Now, let’s explore the possible solutions. A straightforward approach involves renaming all duplicate symbols to make each symbol unique. However, this is no trivial task, given the significant changes required. Moreover, there’s currently no preventive mechanism in place to avoid the recurrence of this issue. Any attempt to pursue this path should include a strategy to prevent the kernel from encountering the same situation in the future. It’s worth noting that renaming several symbols simultaneously could have unforeseeable impacts on the ecosystem.

So, what other options are available to address this issue? As of my investigation in July 2023, there were only two attempts to tackle the “Identification Challenge.”

My proposal to address this problem involves adding aliases to duplicate symbols.

Adding Aliases to Duplicate Symbols, can be really solve the problem?
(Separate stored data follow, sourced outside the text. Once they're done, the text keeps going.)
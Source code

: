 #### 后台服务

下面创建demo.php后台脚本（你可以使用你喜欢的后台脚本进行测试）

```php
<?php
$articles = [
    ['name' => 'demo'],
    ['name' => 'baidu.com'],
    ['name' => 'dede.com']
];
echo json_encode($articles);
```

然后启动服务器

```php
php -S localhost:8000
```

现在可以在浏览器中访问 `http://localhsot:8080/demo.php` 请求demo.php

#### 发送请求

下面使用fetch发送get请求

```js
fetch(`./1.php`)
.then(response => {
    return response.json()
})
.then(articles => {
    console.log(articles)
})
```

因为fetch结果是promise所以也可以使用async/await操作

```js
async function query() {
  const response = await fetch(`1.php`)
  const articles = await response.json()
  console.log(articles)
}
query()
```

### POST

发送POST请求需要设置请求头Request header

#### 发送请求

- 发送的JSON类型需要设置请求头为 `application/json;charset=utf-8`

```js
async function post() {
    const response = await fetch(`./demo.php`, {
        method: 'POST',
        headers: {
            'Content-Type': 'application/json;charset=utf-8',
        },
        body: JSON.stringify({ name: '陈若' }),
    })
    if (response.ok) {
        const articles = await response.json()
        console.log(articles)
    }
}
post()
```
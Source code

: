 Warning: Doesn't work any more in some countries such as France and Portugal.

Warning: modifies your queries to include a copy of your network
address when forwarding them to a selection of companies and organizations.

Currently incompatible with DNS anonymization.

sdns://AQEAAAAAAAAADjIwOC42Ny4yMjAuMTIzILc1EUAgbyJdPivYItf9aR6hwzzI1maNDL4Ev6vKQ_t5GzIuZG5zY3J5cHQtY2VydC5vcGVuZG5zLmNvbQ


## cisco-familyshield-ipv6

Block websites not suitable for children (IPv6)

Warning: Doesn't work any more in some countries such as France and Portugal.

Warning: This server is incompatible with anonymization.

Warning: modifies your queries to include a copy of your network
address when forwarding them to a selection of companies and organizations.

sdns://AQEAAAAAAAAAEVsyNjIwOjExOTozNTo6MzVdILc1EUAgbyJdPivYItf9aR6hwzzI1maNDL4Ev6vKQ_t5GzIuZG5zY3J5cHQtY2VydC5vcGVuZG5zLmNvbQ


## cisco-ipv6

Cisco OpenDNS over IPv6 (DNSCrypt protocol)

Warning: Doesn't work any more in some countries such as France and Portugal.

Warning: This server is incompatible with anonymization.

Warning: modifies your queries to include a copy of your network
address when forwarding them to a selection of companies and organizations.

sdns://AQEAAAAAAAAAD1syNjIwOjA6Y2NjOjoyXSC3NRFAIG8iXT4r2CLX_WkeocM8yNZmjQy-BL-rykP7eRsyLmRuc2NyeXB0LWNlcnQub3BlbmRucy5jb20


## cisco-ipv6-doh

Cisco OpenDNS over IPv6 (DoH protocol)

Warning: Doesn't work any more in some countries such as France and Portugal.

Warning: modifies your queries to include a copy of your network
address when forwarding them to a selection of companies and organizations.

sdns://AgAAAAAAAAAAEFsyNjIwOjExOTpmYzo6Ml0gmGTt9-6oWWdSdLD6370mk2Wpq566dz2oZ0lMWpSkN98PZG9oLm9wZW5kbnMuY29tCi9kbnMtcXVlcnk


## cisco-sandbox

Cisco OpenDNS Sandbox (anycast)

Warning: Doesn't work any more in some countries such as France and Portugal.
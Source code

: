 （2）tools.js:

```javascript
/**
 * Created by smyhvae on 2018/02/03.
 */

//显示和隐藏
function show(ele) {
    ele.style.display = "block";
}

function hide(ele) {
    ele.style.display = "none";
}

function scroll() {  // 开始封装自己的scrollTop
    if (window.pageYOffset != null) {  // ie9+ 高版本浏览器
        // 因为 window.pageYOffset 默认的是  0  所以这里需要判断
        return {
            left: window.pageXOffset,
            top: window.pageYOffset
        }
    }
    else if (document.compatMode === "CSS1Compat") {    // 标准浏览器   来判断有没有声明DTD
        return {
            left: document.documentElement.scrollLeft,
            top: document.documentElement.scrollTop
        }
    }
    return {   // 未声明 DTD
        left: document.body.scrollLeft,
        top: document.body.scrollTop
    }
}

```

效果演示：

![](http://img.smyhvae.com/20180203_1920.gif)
My approach to resolving this problem is to introduce aliases for duplicate symbols. I believe it can provide a valuable solution for the problem, and here’s how aliases can address the identified issues:

Uncertainty in Symbol Address: Aliases need to be unique. Tracing a unique alias allows users to ensure that the provided address corresponds to the desired function.
Identification Challenge: The alias embodies information useful for correctly understanding the symbol’s nature or source.
Difficulty in Addressing Specific Symbols: The uniqueness of the alias allows the symbol to be selected simply by using the alias.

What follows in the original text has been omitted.